Kylee Moss, a 7-year-old-girl from Belton, Missouri, was sent home from school with a note to her mother saying that the 54-pound child’s Body Mass Index (BMI) was too high.
Aside from the idiocy of using a discredited measurement for body fat, what are these administrators thinking? Obviously, they’re not. If they had two working brain cells, they would take one look at this kid and realize the stupidity of believing their “measurements.”
The leader of the Belton School District is promising changes after a girl came home from school with a note saying that her body mass index was too high.
Kylee Moss’ mother said she was infuriated when her daughter brought home the note from Hillcrest Elementary last Friday, along with a recommendation for healthy snacks and more physical activity.
“She goes, ‘Does this mean I’m fat?’ and I said, ‘No, this does not mean you are fat,'” said Amanda Moss.
Kylee, 7, stands 3 feet 10 inches tall and weighs 54 pounds. Her mother said she’s as active a second-grader as you’re likely to see.
“She is tiny. She has no body fat at all,” said Amanda Moss.
And this kid has energy to burn.
The BMI is a bogus measure of body fat. How bogus?
1. The person who dreamed up the BMI said explicitly that it could not and should not be used to indicate the level of fatness in an individual.
The BMI was introduced in the early 19th century by a Belgian named Lambert Adolphe Jacques Quetelet. He was a mathematician, not a physician. He produced the formula to give a quick and easy way to measure the degree of obesity of the general population to assist the government in allocating resources. In other words, it is a 200-year-old hack.
2. It is scientifically nonsensical.
There is no physiological reason to square a person’s height (Quetelet had to square the height to get a formula that matched the overall data. If you can’t fix the data, rig the formula!). Moreover, it ignores waist size, which is a clear indicator of obesity level.
3. It is physiologically wrong.
It makes no allowance for the relative proportions of bone, muscle and fat in the body. But bone is denser than muscle and twice as dense as fat, so a person with strong bones, good muscle tone and low fat will have a high BMI. Thus, athletes and fit, health-conscious movie stars who work out a lot tend to find themselves classified as overweight or even obese.
4. It gets the logic wrong.
The CDC says on its Web site that “the BMI is a reliable indicator of body fatness for people.” This is a fundamental error of logic. For example, if I tell you my birthday present is a bicycle, you can conclude that my present has wheels. That’s correct logic. But it does not work the other way round. If I tell you my birthday present has wheels, you cannot conclude I got a bicycle. I could have received a car. Because of how Quetelet came up with it, if a person is fat or obese, he or she will have a high BMI. But as with my birthday present, it doesn’t work the other way round. A high BMI does not mean an individual is even overweight, let alone obese. It could mean the person is fit and healthy, with very little fat.
5. It’s bad statistics.
6. It is lying by scientific authority.
Because the BMI is a single number between 1 and 100 (like a percentage) that comes from a mathematical formula, it carries an air of scientific authority. But it is mathematical snake oil.

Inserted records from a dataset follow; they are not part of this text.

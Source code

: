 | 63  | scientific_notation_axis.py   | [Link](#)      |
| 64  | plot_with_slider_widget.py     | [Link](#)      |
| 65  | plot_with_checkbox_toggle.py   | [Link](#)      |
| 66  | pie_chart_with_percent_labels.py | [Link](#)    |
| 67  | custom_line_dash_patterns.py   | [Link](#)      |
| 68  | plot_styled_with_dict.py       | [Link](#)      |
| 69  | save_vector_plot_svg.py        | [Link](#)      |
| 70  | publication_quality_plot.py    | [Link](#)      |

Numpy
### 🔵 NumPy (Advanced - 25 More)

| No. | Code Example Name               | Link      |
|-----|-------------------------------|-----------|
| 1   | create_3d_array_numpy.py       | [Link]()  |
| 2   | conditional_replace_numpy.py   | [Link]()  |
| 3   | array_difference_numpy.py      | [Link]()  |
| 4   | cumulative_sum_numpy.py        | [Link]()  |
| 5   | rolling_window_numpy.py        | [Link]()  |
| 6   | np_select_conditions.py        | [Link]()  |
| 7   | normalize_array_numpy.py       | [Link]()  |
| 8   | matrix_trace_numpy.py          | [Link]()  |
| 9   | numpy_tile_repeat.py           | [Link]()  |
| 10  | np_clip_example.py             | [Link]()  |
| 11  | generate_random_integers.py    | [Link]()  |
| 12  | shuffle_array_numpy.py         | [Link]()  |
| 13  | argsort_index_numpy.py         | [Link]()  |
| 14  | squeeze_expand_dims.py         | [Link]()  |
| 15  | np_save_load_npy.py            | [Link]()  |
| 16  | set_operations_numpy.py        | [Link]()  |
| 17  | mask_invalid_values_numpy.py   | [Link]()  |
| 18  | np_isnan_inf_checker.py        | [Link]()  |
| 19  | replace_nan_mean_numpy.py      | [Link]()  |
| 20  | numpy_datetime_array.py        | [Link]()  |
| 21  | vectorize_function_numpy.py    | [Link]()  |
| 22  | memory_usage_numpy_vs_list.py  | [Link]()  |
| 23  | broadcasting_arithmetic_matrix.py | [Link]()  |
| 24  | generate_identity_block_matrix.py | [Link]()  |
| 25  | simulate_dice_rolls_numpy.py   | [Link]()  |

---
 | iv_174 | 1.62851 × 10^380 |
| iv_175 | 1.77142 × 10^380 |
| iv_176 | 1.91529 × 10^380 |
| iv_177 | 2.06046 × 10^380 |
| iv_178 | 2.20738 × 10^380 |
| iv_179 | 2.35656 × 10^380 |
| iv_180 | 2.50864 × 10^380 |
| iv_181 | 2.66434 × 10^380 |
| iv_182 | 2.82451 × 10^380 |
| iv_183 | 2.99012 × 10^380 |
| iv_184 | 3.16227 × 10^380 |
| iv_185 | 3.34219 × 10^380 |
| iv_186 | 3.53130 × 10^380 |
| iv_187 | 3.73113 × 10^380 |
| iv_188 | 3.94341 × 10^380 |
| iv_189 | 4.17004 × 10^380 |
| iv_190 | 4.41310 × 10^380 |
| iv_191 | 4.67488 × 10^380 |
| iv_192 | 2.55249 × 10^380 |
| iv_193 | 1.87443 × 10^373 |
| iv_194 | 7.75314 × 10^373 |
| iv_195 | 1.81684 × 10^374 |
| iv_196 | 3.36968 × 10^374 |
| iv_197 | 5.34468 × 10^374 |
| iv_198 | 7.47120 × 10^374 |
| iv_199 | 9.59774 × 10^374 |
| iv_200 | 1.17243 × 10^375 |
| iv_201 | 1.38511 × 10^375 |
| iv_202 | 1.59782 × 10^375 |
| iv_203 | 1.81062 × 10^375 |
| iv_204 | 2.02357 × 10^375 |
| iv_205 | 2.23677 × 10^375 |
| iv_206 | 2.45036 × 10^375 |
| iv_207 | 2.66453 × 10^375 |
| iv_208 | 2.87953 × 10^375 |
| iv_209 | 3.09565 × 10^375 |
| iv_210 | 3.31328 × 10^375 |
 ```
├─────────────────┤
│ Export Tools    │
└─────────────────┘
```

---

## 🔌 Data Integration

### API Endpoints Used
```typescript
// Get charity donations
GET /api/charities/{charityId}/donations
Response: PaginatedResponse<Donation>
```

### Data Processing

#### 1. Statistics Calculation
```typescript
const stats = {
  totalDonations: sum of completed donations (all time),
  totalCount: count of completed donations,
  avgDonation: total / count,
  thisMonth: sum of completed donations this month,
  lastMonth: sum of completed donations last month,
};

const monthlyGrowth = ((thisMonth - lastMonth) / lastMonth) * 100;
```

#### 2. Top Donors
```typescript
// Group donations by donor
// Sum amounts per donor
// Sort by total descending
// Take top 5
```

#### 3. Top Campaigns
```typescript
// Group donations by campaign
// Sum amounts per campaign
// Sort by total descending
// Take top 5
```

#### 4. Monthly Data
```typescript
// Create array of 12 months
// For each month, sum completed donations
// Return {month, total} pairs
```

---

7. It suggests there are distinct categories of underweight, ideal, overweight and obese, with sharp boundaries that hinge on a decimal place.
That’s total nonsense.
Bottom line: “It is embarrassing for one of the most scientifically, technologically and medicinally advanced nations in the world to base advice on how to prevent one of the leading causes of poor health and premature death (obesity) on a 200-year-old numerical hack developed by a mathematician who was not even an expert in what little was known about the human body back then.”

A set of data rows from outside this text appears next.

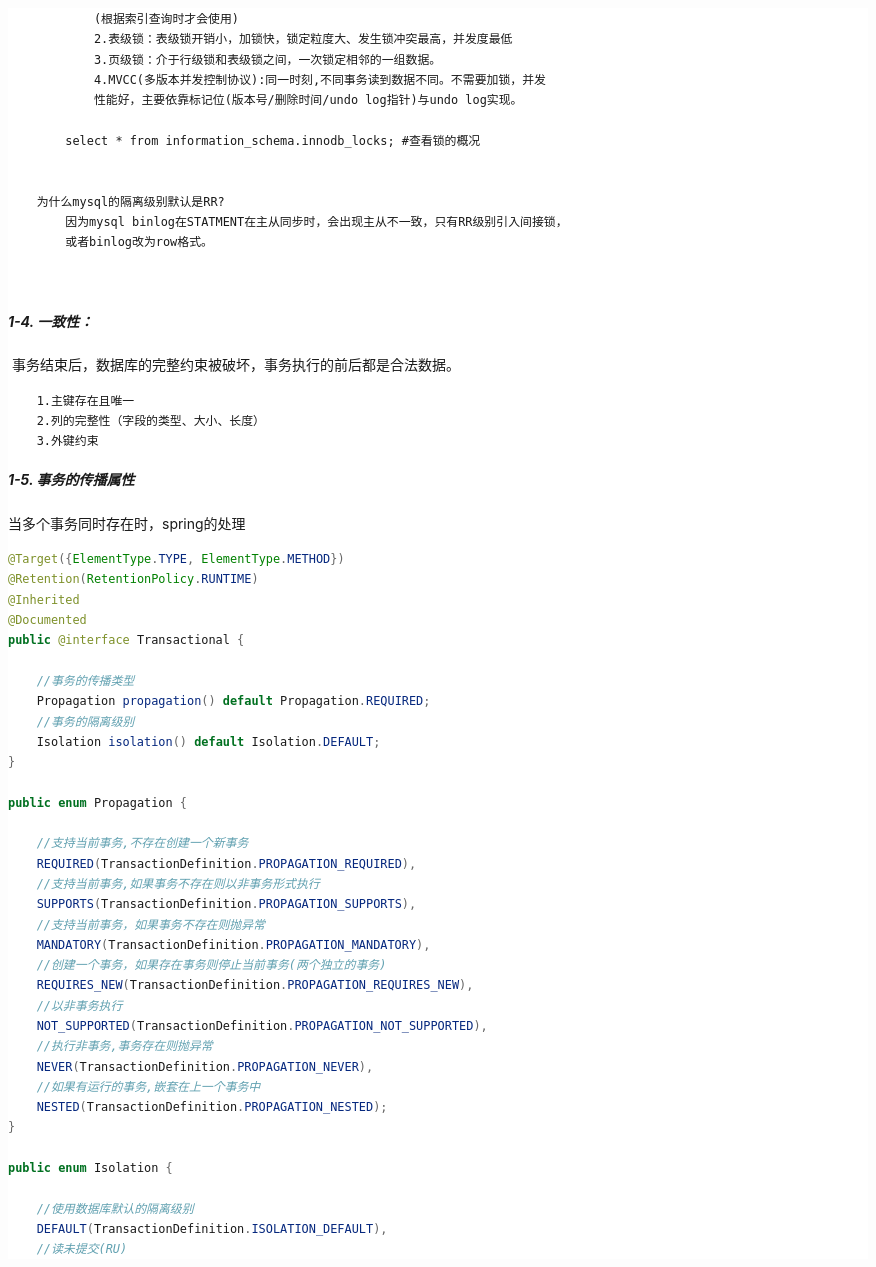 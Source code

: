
 ```
			(根据索引查询时才会使用)
			2.表级锁：表级锁开销小，加锁快，锁定粒度大、发生锁冲突最高，并发度最低
			3.页级锁：介于行级锁和表级锁之间，一次锁定相邻的一组数据。
			4.MVCC(多版本并发控制协议):同一时刻,不同事务读到数据不同。不需要加锁，并发
			性能好，主要依靠标记位(版本号/删除时间/undo log指针)与undo log实现。
			
		select * from information_schema.innodb_locks; #查看锁的概况
		
	
	为什么mysql的隔离级别默认是RR?
		因为mysql binlog在STATMENT在主从同步时，会出现主从不一致，只有RR级别引入间接锁，
		或者binlog改为row格式。
		
		
```

##### 1-4. 一致性：

​		事务结束后，数据库的完整约束被破坏，事务执行的前后都是合法数据。

```
	1.主键存在且唯一
	2.列的完整性（字段的类型、大小、长度）
	3.外键约束
```

##### 1-5. 事务的传播属性

当多个事务同时存在时，spring的处理

```java
@Target({ElementType.TYPE, ElementType.METHOD})
@Retention(RetentionPolicy.RUNTIME)
@Inherited
@Documented
public @interface Transactional {
	
    //事务的传播类型
    Propagation propagation() default Propagation.REQUIRED;
    //事务的隔离级别
    Isolation isolation() default Isolation.DEFAULT;
}

public enum Propagation {
    
    //支持当前事务,不存在创建一个新事务
    REQUIRED(TransactionDefinition.PROPAGATION_REQUIRED),
    //支持当前事务,如果事务不存在则以非事务形式执行
    SUPPORTS(TransactionDefinition.PROPAGATION_SUPPORTS),
    //支持当前事务，如果事务不存在则抛异常
    MANDATORY(TransactionDefinition.PROPAGATION_MANDATORY),
    //创建一个事务，如果存在事务则停止当前事务(两个独立的事务)
    REQUIRES_NEW(TransactionDefinition.PROPAGATION_REQUIRES_NEW),
    //以非事务执行
    NOT_SUPPORTED(TransactionDefinition.PROPAGATION_NOT_SUPPORTED),
    //执行非事务,事务存在则抛异常
    NEVER(TransactionDefinition.PROPAGATION_NEVER),
    //如果有运行的事务,嵌套在上一个事务中
    NESTED(TransactionDefinition.PROPAGATION_NESTED);
}

public enum Isolation {
    
    //使用数据库默认的隔离级别
    DEFAULT(TransactionDefinition.ISOLATION_DEFAULT),
    //读未提交(RU)
```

But it’s only partly the school’s fault — the part where they totally embarrassed a 7-year-old girl and gave a shock to her self esteem. The BMI is still used by public health officials across the country and around the world. This “snake oil,” as the author above calls the BMI, is virtually worthless in cases of extreme malnutrition. Also, it doesn’t take into account relative musculature and body build.
There are other ways to calculate BMI, but those require specialty machines which are more expensive than just plugging in a mathematical formula. So despite the BMI being proved as an unreliable measurement, it looks like we’re stuck with it.
For the sake of Kylee Moss and an unknown number of other kids who are misidentified as having too high or too low BMIs, schools should get out of the business of tagging children as either too fat or too thin and leave the guesswork to the family doctor and to parents.